**WHAT THE TASK ASKS**
Quote the records exactly, starting at the first line and stopping after the line with "disease is unknown."; skip the pictures.

(MATERIAL SUPPLIED Opens)

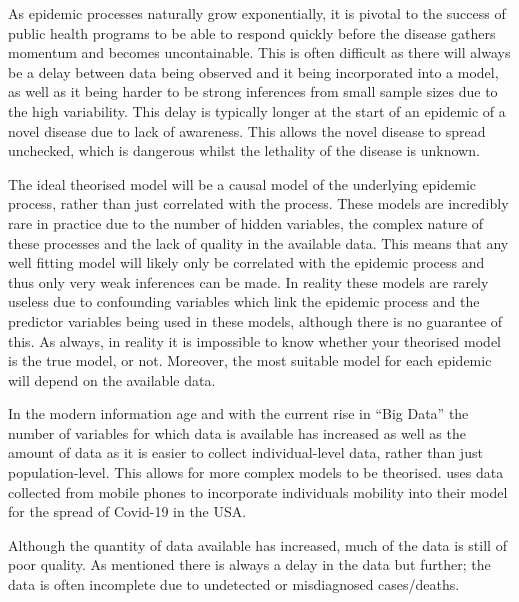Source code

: \documentclass[11pt,a4paper]{article}
\theoremstyle{break}
\begin{document}
  \par As epidemic processes naturally grow exponentially, it is pivotal to the success of public health programs to be able to respond quickly before the disease gathers momentum and becomes uncontainable. This is often difficult as there will always be a delay between data being observed and it being incorporated into a model, as well as it being harder to be strong inferences from small sample sizes due to the high variability. This delay is typically longer at the start of an epidemic of a novel disease due to lack of awareness. This allows the novel disease to spread unchecked, which is dangerous whilst the lethality of the disease is unknown.


  \par The ideal theorised model will be a causal model of the underlying epidemic process, rather than just correlated with the process. These models are incredibly rare in practice due to the number of hidden variables, the complex nature of these processes and the lack of quality in the available data. This means that any well fitting model will likely only be correlated with the epidemic process and thus only very weak inferences can be made. In reality these models are rarely useless due to confounding variables which link the epidemic process and the predictor variables being used in these models, although there is no guarantee of this. As always, in reality it is impossible to know whether your theorised model is the true model, or not. Moreover, the most suitable model for each epidemic will depend on the available data.

  \par In the modern information age and with the current rise in ``Big Data'' the number of variables for which data is available has increased as well as the amount of data as it is easier to collect individual-level data, rather than just population-level. This allows for more complex models to be theorised.  \cite[]{association_between_mobility_patterns_and_covid_19_transmission_in_the_usa} uses data collected from mobile phones to incorporate individuals mobility into their model for the spread of Covid-19 in the USA.

  \par Although the quantity of data available has increased, much of the data is still of poor quality. As mentioned there is always a delay in the data but further; the data is often incomplete due to undetected or misdiagnosed cases/deaths.
\end{document}
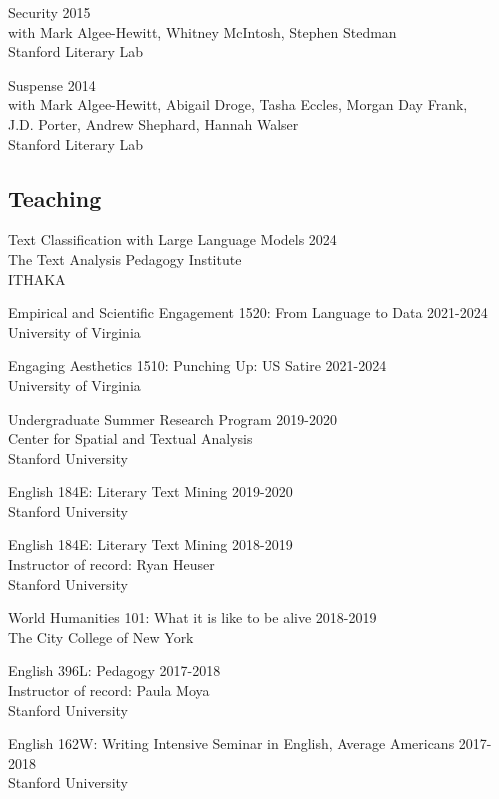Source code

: \documentclass[
  12pt,
  letterpaper,
]{article}
\begin{document}
Security \hfill 2015\\
with Mark Algee-Hewitt, Whitney McIntosh, Stephen
Stedman\\
Stanford Literary Lab

Suspense \hfill 2014\\
with Mark Algee-Hewitt, Abigail Droge, Tasha Eccles,
Morgan Day Frank,\\
J.D. Porter, Andrew Shephard, Hannah Walser\\
Stanford Literary Lab

\hypertarget{teaching}{%
\subsection{Teaching}\label{teaching}}

Text Classification with Large Language Models \hfill 2024\\
The Text Analysis Pedagogy Institute\\
ITHAKA

Empirical and Scientific Engagement 1520: From Language to Data
\hfill 2021-2024\\
University of Virginia

Engaging Aesthetics 1510: Punching Up: US Satire \hfill 2021-2024\\
University of Virginia

Undergraduate Summer Research Program \hfill 2019-2020\\
Center for Spatial and Textual Analysis\\
Stanford University

English 184E: Literary Text Mining \hfill 2019-2020\\
Stanford University

English 184E: Literary Text Mining \hfill 2018-2019\\
Instructor of record: Ryan Heuser\\
Stanford University

World Humanities 101: What it is like to be alive \hfill 2018-2019\\
The City College of New York

English 396L: Pedagogy \hfill 2017-2018\\
Instructor of record: Paula Moya\\
Stanford University

English 162W: Writing Intensive Seminar in English, Average Americans
\hfill 2017-2018\\
Stanford University
\end{document}
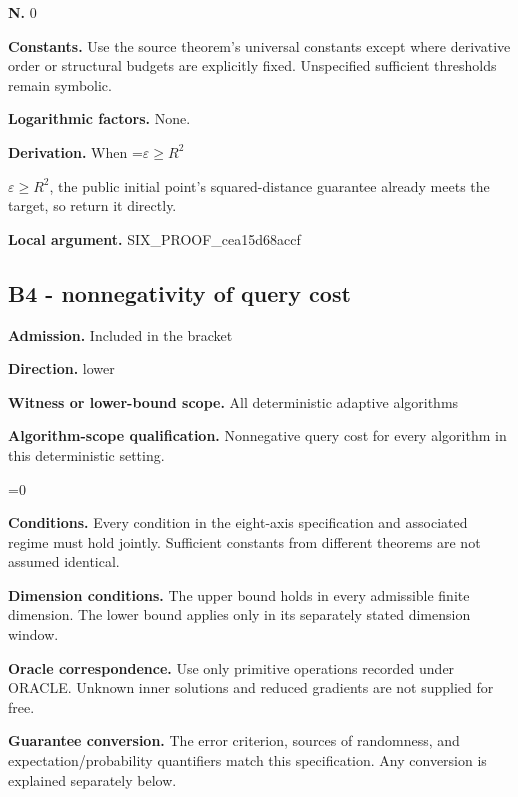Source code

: \documentclass[10pt,a4paper]{article}
\newcommand{\AtlasMath}[1]{\par\begingroup\centering\setbox0=\hbox{$\displaystyle #1$}\ifdim\wd0>1.4\linewidth\typeout{ATLAS WIDE FORMULA: \the\wd0}\fi\ifdim\wd0>\linewidth\resizebox{\linewidth}{!}{\box0}\else\box0\fi\par\endgroup}
\newcommand{\AtlasInlineMath}[1]{\begingroup\setbox0=\hbox{$#1$}\ifdim\wd0>.4\linewidth\endgroup\AtlasMath{#1}\else\endgroup$#1$\fi}
\begin{document}
\textbf{N.} 0



\textbf{Constants.} Use the source theorem’s universal constants except where derivative order or structural budgets are explicitly fixed. Unspecified sufficient thresholds remain symbolic.



\textbf{Logarithmic factors.} None.



\textbf{Derivation.} When \AtlasInlineMath{\varepsilon\ge R^2}, the public initial point's squared-distance guarantee already meets the target, so return it directly.



\textbf{Local argument.} SIX\_PROOF\_cea15d68accf



\subsection{B4 - nonnegativity of query cost}


\textbf{Admission.} Included in the bracket



\textbf{Direction.} lower



\textbf{Witness or lower-bound scope.} All deterministic adaptive algorithms



\textbf{Algorithm-scope qualification.} Nonnegative query cost for every algorithm in this deterministic setting.



\AtlasMath{0}


\textbf{Conditions.} Every condition in the eight-axis specification and associated regime must hold jointly. Sufficient constants from different theorems are not assumed identical.



\textbf{Dimension conditions.} The upper bound holds in every admissible finite dimension. The lower bound applies only in its separately stated dimension window.



\textbf{Oracle correspondence.} Use only primitive operations recorded under ORACLE. Unknown inner solutions and reduced gradients are not supplied for free.



\textbf{Guarantee conversion.} The error criterion, sources of randomness, and expectation/probability quantifiers match this specification. Any conversion is explained separately below.
\end{document}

(MATERIAL SUPPLIED Closes)

**EXERCISE RESPONSE**
Source code

: \documentclass[11pt,a4paper]{article}
\theoremstyle{break}
\begin{document}
  \par As epidemic processes naturally grow exponentially, it is pivotal to the success of public health programs to be able to respond quickly before the disease gathers momentum and becomes uncontainable. This is often difficult as there will always be a delay between data being observed and it being incorporated into a model, as well as it being harder to be strong inferences from small sample sizes due to the high variability. This delay is typically longer at the start of an epidemic of a novel disease due to lack of awareness. This allows the novel disease to spread unchecked, which is dangerous whilst the lethality of the disease is unknown.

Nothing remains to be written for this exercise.